Three Quick Steps to Getting a Mortgage After Bankruptcy
By Chris Simons

Finding a mortgage after bankruptcy is much easier today than it used to be. After you have declared bankruptcy and cleaned up your credit, you can easily qualify for a mortgage with a reasonable rate. To get the best rate possible you will want to have your finances in order and be able to pay a large down payment.

Step One: Give Yourself Enough Time

Most lenders prefer that it has been at least two years since bankruptcy has been filed. If you have paid all your payments on time since filing bankruptcy and have waited the two years, you will most likely be able to get complete financing for your home. If you want to get a mortgage before the end of the two years it is a little harder, but can be done. You will need to have a great payment history since filing for bankruptcy, and will need to have a down payment that is between three and five percent of the loan for approval. You may also have to deal with less than desirable interest rates.

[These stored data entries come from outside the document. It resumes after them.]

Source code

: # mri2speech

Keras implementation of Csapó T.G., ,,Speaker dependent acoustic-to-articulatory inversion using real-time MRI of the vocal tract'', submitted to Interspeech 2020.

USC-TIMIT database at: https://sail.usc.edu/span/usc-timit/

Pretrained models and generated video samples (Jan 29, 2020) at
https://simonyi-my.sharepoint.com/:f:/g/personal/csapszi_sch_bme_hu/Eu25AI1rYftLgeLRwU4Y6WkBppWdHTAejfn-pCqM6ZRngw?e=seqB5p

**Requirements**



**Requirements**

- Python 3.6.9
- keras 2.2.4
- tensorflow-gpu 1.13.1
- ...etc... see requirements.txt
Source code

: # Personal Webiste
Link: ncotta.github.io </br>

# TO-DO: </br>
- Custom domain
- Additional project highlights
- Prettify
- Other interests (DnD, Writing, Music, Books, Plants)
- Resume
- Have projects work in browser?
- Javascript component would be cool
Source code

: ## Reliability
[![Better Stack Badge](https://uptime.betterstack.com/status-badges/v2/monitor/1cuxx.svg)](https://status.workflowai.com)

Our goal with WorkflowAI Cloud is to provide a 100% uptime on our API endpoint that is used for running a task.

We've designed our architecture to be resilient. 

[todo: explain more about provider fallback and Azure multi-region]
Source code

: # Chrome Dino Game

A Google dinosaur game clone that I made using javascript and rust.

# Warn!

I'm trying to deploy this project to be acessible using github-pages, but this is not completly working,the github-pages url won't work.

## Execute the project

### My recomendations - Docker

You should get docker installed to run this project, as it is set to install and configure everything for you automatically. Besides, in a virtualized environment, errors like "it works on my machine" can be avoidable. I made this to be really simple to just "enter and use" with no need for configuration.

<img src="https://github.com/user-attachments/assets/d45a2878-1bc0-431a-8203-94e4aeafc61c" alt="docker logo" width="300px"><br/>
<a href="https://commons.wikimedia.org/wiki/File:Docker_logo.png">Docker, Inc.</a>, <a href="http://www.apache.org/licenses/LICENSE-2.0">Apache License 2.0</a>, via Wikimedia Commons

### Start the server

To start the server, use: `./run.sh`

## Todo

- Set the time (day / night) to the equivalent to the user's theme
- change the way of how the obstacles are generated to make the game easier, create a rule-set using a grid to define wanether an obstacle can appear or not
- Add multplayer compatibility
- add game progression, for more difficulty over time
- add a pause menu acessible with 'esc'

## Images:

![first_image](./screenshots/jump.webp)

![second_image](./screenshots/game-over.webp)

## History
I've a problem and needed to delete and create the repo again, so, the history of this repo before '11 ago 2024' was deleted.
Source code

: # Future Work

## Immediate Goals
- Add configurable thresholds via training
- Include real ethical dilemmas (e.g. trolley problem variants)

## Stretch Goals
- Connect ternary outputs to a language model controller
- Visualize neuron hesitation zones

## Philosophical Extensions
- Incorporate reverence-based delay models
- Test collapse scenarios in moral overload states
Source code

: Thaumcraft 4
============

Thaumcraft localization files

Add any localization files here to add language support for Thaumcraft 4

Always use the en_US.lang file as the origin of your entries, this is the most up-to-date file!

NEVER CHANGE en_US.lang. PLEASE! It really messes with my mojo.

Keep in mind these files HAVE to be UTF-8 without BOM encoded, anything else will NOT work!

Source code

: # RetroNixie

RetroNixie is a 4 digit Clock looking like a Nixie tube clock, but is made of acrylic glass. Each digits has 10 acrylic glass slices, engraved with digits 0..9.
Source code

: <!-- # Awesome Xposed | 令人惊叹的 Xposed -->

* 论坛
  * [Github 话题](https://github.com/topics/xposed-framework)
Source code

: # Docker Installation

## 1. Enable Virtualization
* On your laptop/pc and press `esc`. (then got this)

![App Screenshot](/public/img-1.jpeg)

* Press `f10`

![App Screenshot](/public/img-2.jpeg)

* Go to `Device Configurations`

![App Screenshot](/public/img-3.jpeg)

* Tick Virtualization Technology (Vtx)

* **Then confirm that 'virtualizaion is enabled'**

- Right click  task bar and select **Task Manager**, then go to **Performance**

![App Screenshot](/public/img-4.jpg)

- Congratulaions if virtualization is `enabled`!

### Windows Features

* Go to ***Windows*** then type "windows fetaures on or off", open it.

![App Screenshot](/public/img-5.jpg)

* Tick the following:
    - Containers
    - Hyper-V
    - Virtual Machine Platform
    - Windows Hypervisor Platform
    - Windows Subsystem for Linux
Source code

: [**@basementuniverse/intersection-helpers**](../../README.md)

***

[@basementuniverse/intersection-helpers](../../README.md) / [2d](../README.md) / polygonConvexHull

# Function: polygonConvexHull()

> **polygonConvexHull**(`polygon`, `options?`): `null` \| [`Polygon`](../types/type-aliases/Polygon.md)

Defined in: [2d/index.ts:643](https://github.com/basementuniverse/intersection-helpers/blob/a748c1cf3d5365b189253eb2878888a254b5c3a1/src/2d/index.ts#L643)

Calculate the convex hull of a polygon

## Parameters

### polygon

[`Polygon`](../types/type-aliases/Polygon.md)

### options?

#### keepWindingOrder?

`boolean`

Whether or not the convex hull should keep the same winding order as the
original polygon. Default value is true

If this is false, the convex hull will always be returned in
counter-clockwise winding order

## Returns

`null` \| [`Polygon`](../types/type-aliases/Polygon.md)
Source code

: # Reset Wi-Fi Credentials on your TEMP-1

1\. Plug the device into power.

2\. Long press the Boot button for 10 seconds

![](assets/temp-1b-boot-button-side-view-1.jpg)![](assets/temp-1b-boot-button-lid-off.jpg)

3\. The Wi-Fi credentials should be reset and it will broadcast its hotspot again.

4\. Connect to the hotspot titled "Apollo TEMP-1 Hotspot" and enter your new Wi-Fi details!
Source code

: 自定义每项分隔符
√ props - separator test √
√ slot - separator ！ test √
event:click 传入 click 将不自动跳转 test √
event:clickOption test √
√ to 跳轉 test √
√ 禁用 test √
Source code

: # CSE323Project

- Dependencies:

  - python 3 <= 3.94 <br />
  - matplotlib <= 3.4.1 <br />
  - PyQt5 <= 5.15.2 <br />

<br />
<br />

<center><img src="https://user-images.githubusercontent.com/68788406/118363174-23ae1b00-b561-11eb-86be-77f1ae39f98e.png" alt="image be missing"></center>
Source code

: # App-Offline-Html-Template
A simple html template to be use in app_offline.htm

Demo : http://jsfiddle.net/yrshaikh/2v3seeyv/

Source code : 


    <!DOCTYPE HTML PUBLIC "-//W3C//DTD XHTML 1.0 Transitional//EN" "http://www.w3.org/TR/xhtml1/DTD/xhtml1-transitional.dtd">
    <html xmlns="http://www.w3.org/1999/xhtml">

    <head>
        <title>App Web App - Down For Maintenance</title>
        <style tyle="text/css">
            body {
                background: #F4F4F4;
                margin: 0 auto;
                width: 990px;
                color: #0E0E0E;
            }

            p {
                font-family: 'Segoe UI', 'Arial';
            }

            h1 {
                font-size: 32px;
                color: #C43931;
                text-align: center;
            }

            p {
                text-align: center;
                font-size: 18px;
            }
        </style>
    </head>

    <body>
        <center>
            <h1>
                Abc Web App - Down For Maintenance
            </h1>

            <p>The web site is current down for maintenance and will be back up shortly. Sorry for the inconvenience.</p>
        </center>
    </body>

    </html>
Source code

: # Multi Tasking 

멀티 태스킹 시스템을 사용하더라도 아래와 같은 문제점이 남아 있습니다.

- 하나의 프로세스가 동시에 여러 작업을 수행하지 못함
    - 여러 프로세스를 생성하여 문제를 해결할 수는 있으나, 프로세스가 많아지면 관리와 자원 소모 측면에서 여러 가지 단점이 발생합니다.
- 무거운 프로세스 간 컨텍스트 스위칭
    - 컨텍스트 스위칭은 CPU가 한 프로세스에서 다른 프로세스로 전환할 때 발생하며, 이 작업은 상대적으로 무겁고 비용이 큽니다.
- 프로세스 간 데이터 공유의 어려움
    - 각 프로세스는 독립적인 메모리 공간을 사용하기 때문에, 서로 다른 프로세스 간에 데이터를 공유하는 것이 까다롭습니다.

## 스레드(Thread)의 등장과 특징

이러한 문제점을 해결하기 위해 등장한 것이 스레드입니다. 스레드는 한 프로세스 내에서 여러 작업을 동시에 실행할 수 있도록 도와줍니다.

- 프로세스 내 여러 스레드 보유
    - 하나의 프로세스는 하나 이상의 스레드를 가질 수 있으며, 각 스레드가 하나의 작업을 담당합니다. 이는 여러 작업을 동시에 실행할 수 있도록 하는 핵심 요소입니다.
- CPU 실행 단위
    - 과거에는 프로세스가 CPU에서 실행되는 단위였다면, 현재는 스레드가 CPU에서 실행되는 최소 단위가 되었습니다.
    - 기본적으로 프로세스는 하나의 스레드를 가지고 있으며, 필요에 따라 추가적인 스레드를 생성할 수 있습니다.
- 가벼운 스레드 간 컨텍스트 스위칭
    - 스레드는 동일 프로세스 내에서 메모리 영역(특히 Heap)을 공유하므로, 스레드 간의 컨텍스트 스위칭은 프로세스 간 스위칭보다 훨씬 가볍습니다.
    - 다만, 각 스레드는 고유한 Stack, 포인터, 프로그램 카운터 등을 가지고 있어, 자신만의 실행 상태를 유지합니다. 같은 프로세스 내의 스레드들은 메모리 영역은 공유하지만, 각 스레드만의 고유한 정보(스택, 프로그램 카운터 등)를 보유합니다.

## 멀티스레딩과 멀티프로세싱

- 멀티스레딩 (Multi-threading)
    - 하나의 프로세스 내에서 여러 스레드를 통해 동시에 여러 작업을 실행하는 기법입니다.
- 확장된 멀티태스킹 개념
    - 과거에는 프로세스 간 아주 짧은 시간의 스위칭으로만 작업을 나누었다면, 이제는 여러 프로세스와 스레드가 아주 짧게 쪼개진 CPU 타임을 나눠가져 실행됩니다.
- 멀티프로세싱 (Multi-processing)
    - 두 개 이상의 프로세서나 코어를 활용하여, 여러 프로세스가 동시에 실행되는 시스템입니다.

Step Two: Clean Up Your Credit

To reduce your rates as much as possible it may be a good idea to get one credit card and use it for an amount that you can regularly pay off each month. This will show lenders that you are now able to keep up with making payments. This will also help improve your credit score. You may also want to consider setting up an appointment with a credit counselor and making it a point of telling your lender that you have taken the steps necessary to help you get out of your debt problem. Credit counseling agencies that are affiliated with the National Foundation for Credit Counseling are highly respected. You need to fix the main source of your money problems; lenders will not help you get a mortgage if this is not done. Pay rent on time, and if needed get a dated receipt for every payment. If you do this for two years it is strong evidence to lenders that you will pay your mortgage payment

Step Three: Save Up for a Down Payment

After taking care of your bankruptcy payments, saving up for a down payment should be your next priority. If you are not able to qualify for a mortgage loan because you have no money for the down payment another option is to find a down payment assistance program. There are numerous down payment assistance programs, but the two largest are Neighborhood Gold and the Nehemiah programs. Many people consider borrowing money from relatives to make the down payment, but you will want to talk to the lender before doing this because some are strict about where the down payment money comes from.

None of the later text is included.